A spokeswoman for the charter group spoke of the many strong options for the board seat.
“There are a number of highly qualified, inspiring candidates in this race,” said Brittany Chord Parmley of CCSA Advocates. “Given the diversity, strength and depth of the field, we have decided not to endorse. … This election is an opportunity for the entire community to engage in a dialogue about what it will take to provide an outstanding public education to all Los Angeles students.”
Close observers have described this race as especially tricky for the charter group. District 5’s boundaries were carved to elect a Latino. And in the previous election, charter backers had a strong Latino candidate in Rodriguez, the co-founder of a charter-school organization.

One obvious option, charter group executive Allison Greenwood Bajracharya, is not a Latina. Nor is Heather Repenning, a city commissioner backed by Mayor Eric Garcetti, another power player.
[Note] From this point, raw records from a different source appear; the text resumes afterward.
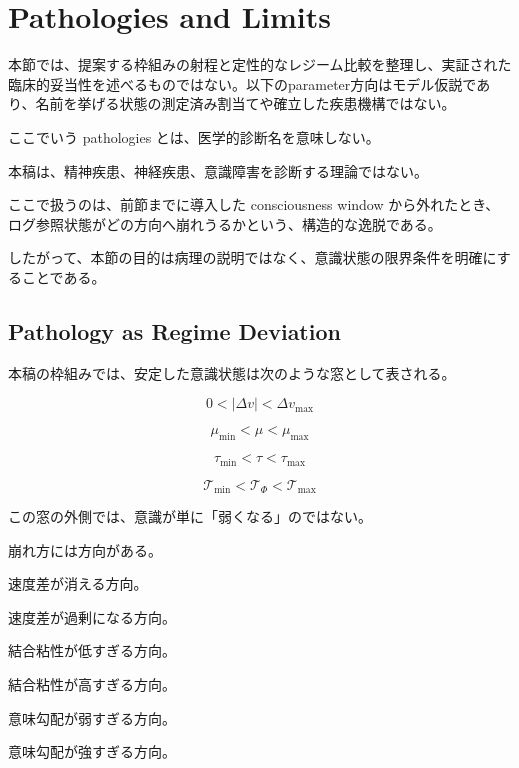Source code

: \section{Pathologies and Limits}


本節では、提案する枠組みの射程と定性的なレジーム比較を整理し、実証された臨床的妥当性を述べるものではない。以下のparameter方向はモデル仮説であり、名前を挙げる状態の測定済み割当てや確立した疾患機構ではない。

ここでいう pathologies とは、医学的診断名を意味しない。

本稿は、精神疾患、神経疾患、意識障害を診断する理論ではない。

ここで扱うのは、前節までに導入した consciousness window から外れたとき、ログ参照状態がどの方向へ崩れうるかという、構造的な逸脱である。

したがって、本節の目的は病理の説明ではなく、意識状態の限界条件を明確にすることである。

\subsection{Pathology as Regime Deviation}

本稿の枠組みでは、安定した意識状態は次のような窓として表される。

\begin{equation}
0 < |\Delta v| < \Delta v_{\max}
\end{equation}

\begin{equation}
\mu_{\min} < \mu < \mu_{\max}
\end{equation}

\begin{equation}
\tau_{\min} < \tau < \tau_{\max}
\end{equation}

\begin{equation}
\mathcal{T}_{\min}
<
\mathcal{T}_{\Phi}
<
\mathcal{T}_{\max}
\end{equation}

この窓の外側では、意識が単に「弱くなる」のではない。

崩れ方には方向がある。

速度差が消える方向。

速度差が過剰になる方向。

結合粘性が低すぎる方向。

結合粘性が高すぎる方向。

意味勾配が弱すぎる方向。

意味勾配が強すぎる方向。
Nor is Jackie Goldberg, the pick of the teachers union, which has been the second-biggest spender in board races and has called for halting the growth of charter schools.
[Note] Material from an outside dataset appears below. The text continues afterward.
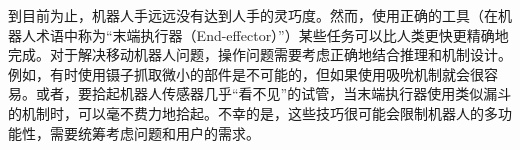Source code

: 到目前为止，机器人手远远没有达到人手的灵巧度。然而，使用正确的工具（在机器人术语中称为“末端执行器（End-effector）”）某些任务可以比人类更快更精确地完成。对于解决移动机器人问题，操作问题需要考虑正确地结合推理和机制设计。例如，有时使用镊子抓取微小的部件是不可能的，但如果使用吸吮机制就会很容易。或者，要拾起机器人传感器几乎“看不见”的试管，当末端执行器使用类似漏斗的机制时，可以毫不费力地拾起。不幸的是，这些技巧很可能会限制机器人的多功能性，需要统筹考虑问题和用户的需求。





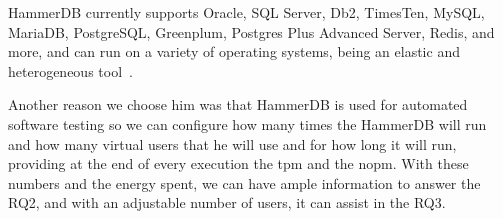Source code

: HammerDB currently supports Oracle, SQL Server, Db2, TimesTen, MySQL, MariaDB, PostgreSQL, Greenplum, Postgres Plus Advanced Server, Redis, and more, and can run on a variety of operating systems, being an elastic and heterogeneous tool~\cite{benchmarkchen}.

Another reason we choose him was that HammerDB is used for automated software testing \cite{hammerdb} so we can configure how many times the HammerDB will run and how many virtual users that he will use and for how long it will run, providing at the end of every execution the \gls{tpm} and the \gls{nopm}. With these numbers and the energy spent, we can have ample information to answer the RQ2, and with an adjustable number of users, it can assist in the RQ3.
Backing a Latino in this district has mattered to United Teachers Los Angeles in the past, but after recent elections losses, union leaders think they have a winner in Goldberg, who has alliances within the Latino community. Goldberg previously served on the school board and the L.A. City Council as well as in the state Legislature. A wildcard for UTLA is the effect of a teachers strike planned for Jan. 10, which could work for or against the union’s endorsed candidate.
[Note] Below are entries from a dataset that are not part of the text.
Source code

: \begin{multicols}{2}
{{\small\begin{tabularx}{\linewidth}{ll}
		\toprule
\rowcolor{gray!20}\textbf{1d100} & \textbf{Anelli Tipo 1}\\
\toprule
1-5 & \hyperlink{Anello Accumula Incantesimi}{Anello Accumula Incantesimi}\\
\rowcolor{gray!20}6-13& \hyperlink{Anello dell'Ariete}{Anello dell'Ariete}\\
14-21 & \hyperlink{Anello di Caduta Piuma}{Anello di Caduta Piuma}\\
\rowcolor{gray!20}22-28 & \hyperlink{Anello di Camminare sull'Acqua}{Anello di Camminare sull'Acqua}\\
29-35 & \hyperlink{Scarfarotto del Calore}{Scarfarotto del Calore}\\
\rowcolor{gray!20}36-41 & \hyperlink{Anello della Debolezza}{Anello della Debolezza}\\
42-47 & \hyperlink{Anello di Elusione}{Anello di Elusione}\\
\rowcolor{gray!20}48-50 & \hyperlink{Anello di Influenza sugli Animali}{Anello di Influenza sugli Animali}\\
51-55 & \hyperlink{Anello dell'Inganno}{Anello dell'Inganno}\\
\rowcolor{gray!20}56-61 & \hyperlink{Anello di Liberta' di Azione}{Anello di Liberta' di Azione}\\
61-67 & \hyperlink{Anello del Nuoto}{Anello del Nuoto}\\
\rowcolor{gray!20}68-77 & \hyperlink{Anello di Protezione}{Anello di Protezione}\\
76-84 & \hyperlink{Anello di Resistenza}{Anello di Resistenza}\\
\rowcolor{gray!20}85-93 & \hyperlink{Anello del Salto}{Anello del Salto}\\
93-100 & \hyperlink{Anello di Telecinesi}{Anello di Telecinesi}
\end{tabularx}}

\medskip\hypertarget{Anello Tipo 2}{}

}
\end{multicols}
The ideal candidate in this race would be a Latina, according to some consultants.

Three Latinos in the race would be hard sells for charter supporters: School counselor Graciela Ortiz is active in UTLA. Cynthia Gonzalez works as a principal at a district-run school. Activist Rocio Rivas led protests calling for Rodriguez to resign.

The other Latino candidates are: Salvador “Chamba” Sanchez, a community college instructor; David Valdez, an L.A. County arts commissioner; Nestor Enrique Valencia, a Bell City Council member; and Ana Cubas, a community college instructor and former L.A. City Council aide who ran unsuccessfully for the council in 2013.

For the charter group, no one stood out.

Four of the Latino candidates banded together to urge UTLA and the charter group to endorse one or more Latinos.

“As the ‘Charter School vs. Public School’ debate rages on and political heavyweights attempt to bully their way into installing their own,” Cubas, Sanchez, Valencia and Gonzalez said in a joint statement, “this is a familiar scenario for the Latino candidates in this race. The district has long left its Latino students behind in academic achievement and access to public education.”

Other candidates, including a couple who dropped out of the race, originally endorsed the one-and-a-half-page statement, but disagreements developed among the group.

The charter group’s neutral stance may not carry over to a likely May runoff between the top two primary finishers, regardless of their ethnicity.

“It is naive to think this is a retreat or respite on their part,” said Juan Flecha, president of the union that represents school administrators. His union, which lacks big-money resources, has endorsed both Goldberg and Gonzalez.

Even in the primary, a pro-charter mega-donor could step in to fund a campaign. That could work better for charter supporters because the official charter group has the baggage of past ties to Rodriguez, said one political consultant, who requested anonymity because of connections to more than one candidate.

Another consultant, Mike Trujillo, who has worked mostly against UTLA-backed candidates, agreed: “It only takes some limited paperwork and a check to become a player in the primary.”

But it might make sense, he said, for the charter group to bide its time while teachers union president Alex Caputo-Pearl spends a lot on the teachers strike and on Goldberg in the primary.
“I suspect CCSA is gonna just get out of Alex’s way and let him spend away,” Trujillo said.